C’est dans un contexte très flou, et sur une version très controversée de TSAHAL, que la disparition d’un soldat israélien à fait sonner le glas d’un cessez-le-feu auquel personne ne croyait vraiment.
Il est question d’un acte grave, considéré comme inexcusable aux yeux des israéliens, mais qui fait trembler tous les palestiniens de GAZA.
Ils tremblent, parce qu’ils savent que dans l’hypothèse où cet enlèvement serait avéré, la riposte que définirait le gouvernement israélien leur serait immanquablement fatale.
C’est ce qu’a également confirmé dans sa conversation avec le secrétaire d’Etat américain, le premier ministre israélien Netanyahou : « Cet enlèvement change la donne. Le Hamas a commis l’irréparable. Il va le payer très cher ».
Et pour cause, les représailles ont immédiatement repris : des bombardements toutes les dix minutes, une population totalement assiégée, calfeutrée dans ses abris, qui ne peut pas même fuir, la route principale a été bombardée.
Et un bilan effroyable, pour cette seule journée du 1er aout : plus de 100 morts, et plus de 360 blessés.
Et, ce ne serait que le début.
Que le début.
Pour une Gaza confrontée à un Israël qui exclut toute paix possible, et une armée qui vient de se donner pour troisième mission, la libération de son soldat, par tous les moyens.
Depuis cette disparition, il n’y a plus en Israël, que des appels à la vengeance.
C’est une population qui a sombré dans un cataclysme émotionnel, qu’aucun argument ne saurait résonner, à l’image d’un gouvernement décidé ainsi qu’il l’a déclaré, à se débarrasser d’un Hamas qu’il qualifie plus que jamais, d’organisation terroriste.
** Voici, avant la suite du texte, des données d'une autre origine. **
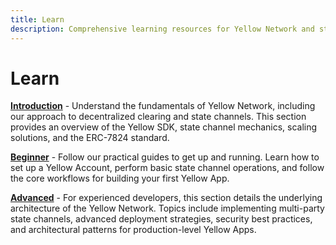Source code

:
 ```yaml
---
title: Learn
description: Comprehensive learning resources for Yellow Network and state channels
---
```


# Learn

**[Introduction](./introduction/what-is-yellow-sdk)** - Understand the fundamentals of Yellow Network, including our approach to decentralized clearing and state channels. This section provides an overview of the Yellow SDK, state channel mechanics, scaling solutions, and the ERC-7824 standard.

**[Beginner](./beginner/yellow-account)** - Follow our practical guides to get up and running. Learn how to set up a Yellow Account, perform basic state channel operations, and follow the core workflows for building your first Yellow App.

**[Advanced](./advanced/architecture)** - For experienced developers, this section details the underlying architecture of the Yellow Network. Topics include implementing multi-party state channels, advanced deployment strategies, security best practices, and architectural patterns for production-level Yellow Apps.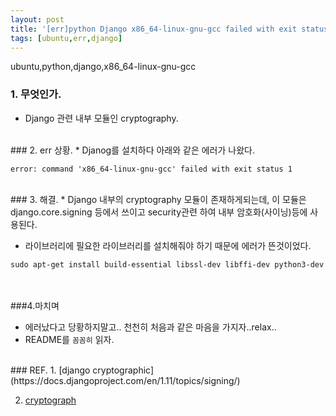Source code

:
 ```yaml
---
layout: post
title: '[err]python Django x86_64-linux-gnu-gcc failed with exit status'
tags: [ubuntu,err,django]
---
```

ubuntu,python,django,x86_64-linux-gnu-gcc

### 1. 무엇인가.
* Django 관련 내부 모듈인 cryptography.


<br>
### 2. err 상황.
* Djanog를 설치하다 아래와 같은 에러가 나왔다.

```
error: command 'x86_64-linux-gnu-gcc' failed with exit status 1
```
<br>
### 3. 해결.
* Django 내부의 cryptography 모듈이 존재하게되는데, 이 모듈은 django.core.signing 등에서 쓰이고 security관련 하여 내부 암호화(사이닝)등에 사용된다.

* 라이브러리에 필요한 라이브러리를 설치해줘야 하기 때문에 에러가 뜬것이었다.
```
sudo apt-get install build-essential libssl-dev libffi-dev python3-dev
```

<br><br>
###4.마치며
* 에러났다고 당황하지말고.. 천천히 처음과 같은 마음을 가지자..relax..
* README를 `꼼꼼히` 읽자.


<br>
### REF.
1. [django cryptographic](https://docs.djangoproject.com/en/1.11/topics/signing/)

2. [cryptograph](https://cryptography.io/en/latest/installation/)



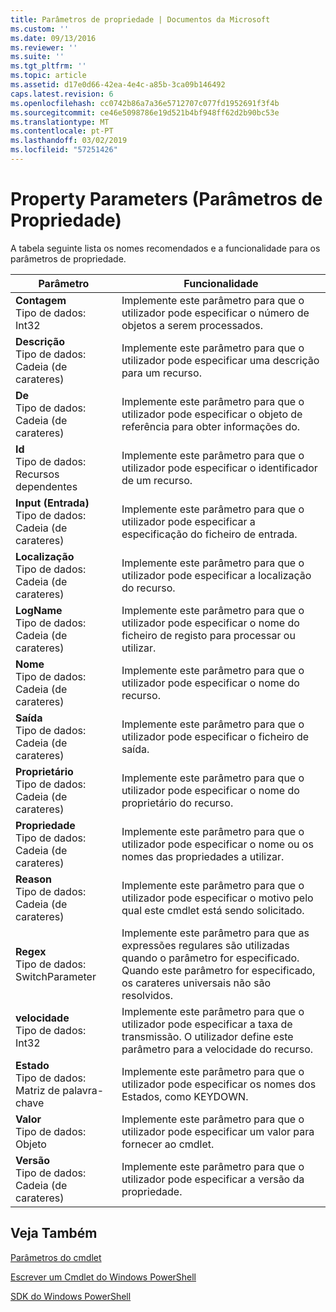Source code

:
 ```yaml
---
title: Parâmetros de propriedade | Documentos da Microsoft
ms.custom: ''
ms.date: 09/13/2016
ms.reviewer: ''
ms.suite: ''
ms.tgt_pltfrm: ''
ms.topic: article
ms.assetid: d17e0d66-42ea-4e4c-a85b-3ca09b146492
caps.latest.revision: 6
ms.openlocfilehash: cc0742b86a7a36e5712707c077fd1952691f3f4b
ms.sourcegitcommit: ce46e5098786e19d521b4bf948ff62d2b90bc53e
ms.translationtype: MT
ms.contentlocale: pt-PT
ms.lasthandoff: 03/02/2019
ms.locfileid: "57251426"
---
```

# <a name="property-parameters"></a>Property Parameters (Parâmetros de Propriedade)

A tabela seguinte lista os nomes recomendados e a funcionalidade para os parâmetros de propriedade.

|Parâmetro|Funcionalidade|
|---|---|
|**Contagem**<br>Tipo de dados: Int32|Implemente este parâmetro para que o utilizador pode especificar o número de objetos a serem processados.|
|**Descrição**<br>Tipo de dados: Cadeia (de carateres)|Implemente este parâmetro para que o utilizador pode especificar uma descrição para um recurso.|
|**De**<br>Tipo de dados: Cadeia (de carateres)|Implemente este parâmetro para que o utilizador pode especificar o objeto de referência para obter informações do.|
|**Id**<br>Tipo de dados: Recursos dependentes|Implemente este parâmetro para que o utilizador pode especificar o identificador de um recurso.|
|**Input (Entrada)**<br>Tipo de dados: Cadeia (de carateres)|Implemente este parâmetro para que o utilizador pode especificar a especificação do ficheiro de entrada.|
|**Localização**<br>Tipo de dados: Cadeia (de carateres)|Implemente este parâmetro para que o utilizador pode especificar a localização do recurso.|
|**LogName**<br>Tipo de dados: Cadeia (de carateres)|Implemente este parâmetro para que o utilizador pode especificar o nome do ficheiro de registo para processar ou utilizar.|
|**Nome**<br>Tipo de dados: Cadeia (de carateres)|Implemente este parâmetro para que o utilizador pode especificar o nome do recurso.|
|**Saída**<br>Tipo de dados: Cadeia (de carateres)|Implemente este parâmetro para que o utilizador pode especificar o ficheiro de saída.|
|**Proprietário**<br>Tipo de dados: Cadeia (de carateres)|Implemente este parâmetro para que o utilizador pode especificar o nome do proprietário do recurso.|
|**Propriedade**<br>Tipo de dados: Cadeia (de carateres)|Implemente este parâmetro para que o utilizador pode especificar o nome ou os nomes das propriedades a utilizar.|
|**Reason**<br>Tipo de dados: Cadeia (de carateres)|Implemente este parâmetro para que o utilizador pode especificar o motivo pelo qual este cmdlet está sendo solicitado.|
|**Regex**<br>Tipo de dados: SwitchParameter|Implemente este parâmetro para que as expressões regulares são utilizadas quando o parâmetro for especificado. Quando este parâmetro for especificado, os carateres universais não são resolvidos.|
|**velocidade**<br>Tipo de dados: Int32|Implemente este parâmetro para que o utilizador pode especificar a taxa de transmissão. O utilizador define este parâmetro para a velocidade do recurso.|
|**Estado**<br>Tipo de dados: Matriz de palavra-chave|Implemente este parâmetro para que o utilizador pode especificar os nomes dos Estados, como KEYDOWN.|
|**Valor**<br>Tipo de dados: Objeto|Implemente este parâmetro para que o utilizador pode especificar um valor para fornecer ao cmdlet.|
|**Versão**<br>Tipo de dados: Cadeia (de carateres)|Implemente este parâmetro para que o utilizador pode especificar a versão da propriedade.|

## <a name="see-also"></a>Veja Também

[Parâmetros do cmdlet](./cmdlet-parameters.md)

[Escrever um Cmdlet do Windows PowerShell](./writing-a-windows-powershell-cmdlet.md)

[SDK do Windows PowerShell](../windows-powershell-reference.md)
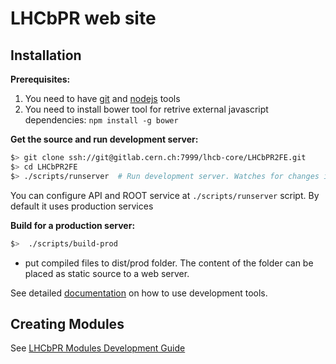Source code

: # LHCbPR web site



## Installation

**Prerequisites:**

1. You need to have [git](https://git-scm.com/)  and [nodejs](https://nodejs.org/en/) tools
1. You need to install bower tool for retrive external javascript dependencies: ```npm install -g bower```

**Get the source and run development server:**

```sh
$> git clone ssh://git@gitlab.cern.ch:7999/lhcb-core/LHCbPR2FE.git
$> cd LHCbPR2FE
$> ./scripts/runserver  # Run development server. Watches for changes in the source files and live reload if they are updated.
```
You can configure API and ROOT service at `./scripts/runserver` script. By default it uses production services

**Build for a production server:**

```sh
$>  ./scripts/build-prod  
```
- put compiled files to dist/prod folder. The content of the folder can be placed as static source to a web server.


See detailed [documentation](https://gitlab.cern.ch/lhcb-core/LHCbPR2FE/blob/master/backend-angular/app/documentation/readme.md) on how to use development tools.

## Creating Modules

See [LHCbPR Modules Development Guide](https://gitlab.cern.ch/lhcb-core/LHCbPR2FE/blob/master/documentation/modules-guide.md)
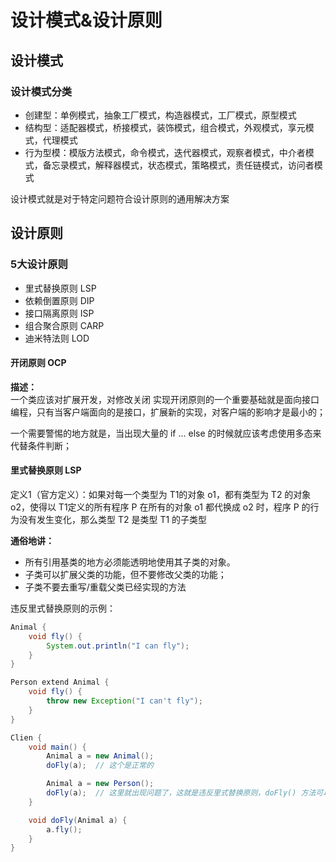 # 设计模式&设计原则


## 设计模式

### 设计模式分类
- 创建型：单例模式，抽象工厂模式，构造器模式，工厂模式，原型模式
- 结构型：适配器模式，桥接模式，装饰模式，组合模式，外观模式，享元模式，代理模式
- 行为型模：模版方法模式，命令模式，迭代器模式，观察者模式，中介者模式，备忘录模式，解释器模式，状态模式，策略模式，责任链模式，访问者模式

设计模式就是对于特定问题符合设计原则的通用解决方案

## 设计原则

### 5大设计原则
- 里式替换原则 LSP
- 依赖倒置原则 DIP
- 接口隔离原则 ISP
- 组合聚合原则 CARP
- 迪米特法则 LOD


#### 开闭原则 OCP
**描述：**  
一个类应该对扩展开发，对修改关闭
实现开闭原则的一个重要基础就是面向接口编程，只有当客户端面向的是接口，扩展新的实现，对客户端的影响才是最小的；

一个需要警惕的地方就是，当出现大量的 if ... else 的时候就应该考虑使用多态来代替条件判断；


#### 里式替换原则 LSP
定义1（官方定义）：如果对每一个类型为 T1的对象 o1，都有类型为 T2 的对象o2，使得以 T1定义的所有程序 P 在所有的对象 o1 都代换成 o2 时，程序 P 的行为没有发生变化，那么类型 T2 是类型 T1 的子类型


**通俗地讲：**
- 所有引用基类的地方必须能透明地使用其子类的对象。
- 子类可以扩展父类的功能，但不要修改父类的功能；
- 子类不要去重写/重载父类已经实现的方法


违反里式替换原则的示例：
``` java
Animal {
	void fly() {
		System.out.println("I can fly");
	}
}

Person extend Animal {
	void fly() {
		throw new Exception("I can't fly");
	}
}

Clien {
	void main() {
		Animal a = new Animal();
		doFly(a);  // 这个是正常的

		Animal a = new Person();
		doFly(a);  // 这里就出现问题了，这就是违反里式替换原则，doFly() 方法可以接收 Animal 对象，却不能接收 Animal 的子类对象
	}

	void doFly(Animal a) {
		a.fly();
	}
}
```
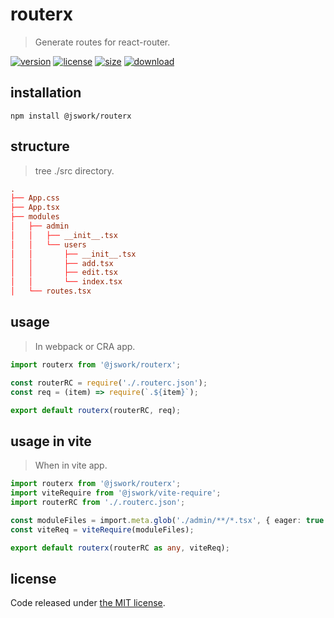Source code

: # routerx
> Generate routes for react-router.

[![version][version-image]][version-url]
[![license][license-image]][license-url]
[![size][size-image]][size-url]
[![download][download-image]][download-url]

## installation
```shell
npm install @jswork/routerx
```

## structure
> tree ./src directory.

```conf
.
├── App.css
├── App.tsx
├── modules
│   ├── admin
│   │   ├── __init__.tsx
│   │   └── users
│   │       ├── __init__.tsx
│   │       ├── add.tsx
│   │       ├── edit.tsx
│   │       └── index.tsx
│   └── routes.tsx
```

## usage
> In webpack or CRA app.

```ts
import routerx from '@jswork/routerx';

const routerRC = require('./.routerc.json');
const req = (item) => require(`.${item}`);

export default routerx(routerRC, req);
```

## usage in vite
> When in vite app.

```ts
import routerx from '@jswork/routerx';
import viteRequire from '@jswork/vite-require';
import routerRC from './.routerc.json';

const moduleFiles = import.meta.glob('./admin/**/*.tsx', { eager: true });
const viteReq = viteRequire(moduleFiles);

export default routerx(routerRC as any, viteReq);
```

## license
Code released under [the MIT license](https://github.com/afeiship/routerx/blob/master/LICENSE.txt).

[version-image]: https://img.shields.io/npm/v/@jswork/routerx
[version-url]: https://npmjs.org/package/@jswork/routerx

[license-image]: https://img.shields.io/npm/l/@jswork/routerx
[license-url]: https://github.com/afeiship/routerx/blob/master/LICENSE.txt

[size-image]: https://img.shields.io/bundlephobia/minzip/@jswork/routerx
[size-url]: https://github.com/afeiship/routerx/blob/master/dist/routerx.min.js

[download-image]: https://img.shields.io/npm/dm/@jswork/routerx
[download-url]: https://www.npmjs.com/package/@jswork/routerx
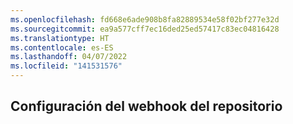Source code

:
 ```yaml
---
ms.openlocfilehash: fd668e6ade908b8fa82889534e58f02bf277e32d
ms.sourcegitcommit: ea9a577cff7ec16ded25ed57417c83ec04816428
ms.translationtype: HT
ms.contentlocale: es-ES
ms.lasthandoff: 04/07/2022
ms.locfileid: "141531576"
---
```

## <a name="repository-webhook-configuration"></a>Configuración del webhook del repositorio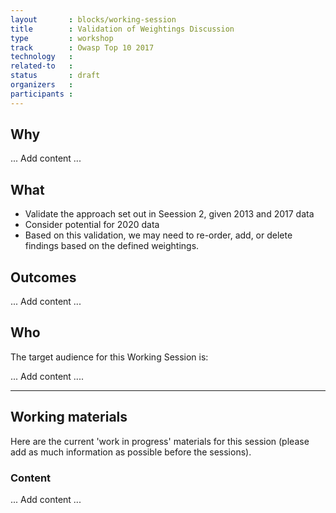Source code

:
 ```yaml
---
layout       : blocks/working-session
title        : Validation of Weightings Discussion 
type         : workshop
track        : Owasp Top 10 2017
technology   : 
related-to   :
status       : draft
organizers   :
participants :
---
```


## Why

... Add content ...

## What

 - Validate the approach set out in Seession 2, given 2013 and 2017 data
 - Consider potential for 2020 data
 - Based on this validation, we may need to re-order, add, or delete findings based on the defined weightings. 
 
## Outcomes

... Add content ...

## Who

The target audience for this Working Session is:

 ... Add content ....
 
 --- 

## Working materials

Here are the current 'work in progress' materials for this session (please add as much information as possible before the sessions).

### Content

... Add content ...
Une situation d’hystérie collective amplifiée par la médiatisation des propos du père du soldat disparu, qui déclarait soutenir le combat de l’armée à GAZA, une armée qui remuerait ciel et terre pour retrouver son fils.
Et les absents, ces « mous » de la scène internationale qui subitement se réveillent, au travers des déclarations du secrétaire général de l’ONU qui pris d’une crise de fermeté, exige la libération immédiate du soldat, et du président américain Obama, qui lui, en grand humaniste pourtant insensible à 10 000 victimes palestiniennes, intime l’ordre d’une libération sans condition, à un HAMAS qu’il fustige.
Mais de quelle capture est-il question exactement ?
Seule la version de TSAHAL a été prise en compte.
Le démenti formel du HAMAS n’intéresse personne.
Et pourtant.
Le HAMAS aurait eu tout intérêt à se glorifier de cet enlèvement.
Mais il aurait également eu toutes les raisons de craindre le pire pour GAZA.
Alors pourquoi l’aurait-il capturé.
D’ailleurs, les incohérences, les zones d’ombres et les illogismes de la version de l’armée israélienne, ont donné lieu à un cafouillage médiatique, rendant leur discours incompréhensible.
Certains parlent d’enlèvement, de capture. D’autres de disparition.
La différence est flagrante et significative.
Et le vocabulaire primordial.
Certains médias déclarent que le soldat « a été » enlevé, d’autre que le soldat « aurait été » enlevé.
Et TSAHAL d’amplifier la confusion, en donnant une version assez floue, selon laquelle après l’explosion d’un kamikaze au sortir du tunnel, leur soldat a été trainé dans le tunnel, mais qu’en même temps il aurait disparu au moment de l’explosion, pour finir par dire que le soldat été manquant à l’appel à la fin des heurts.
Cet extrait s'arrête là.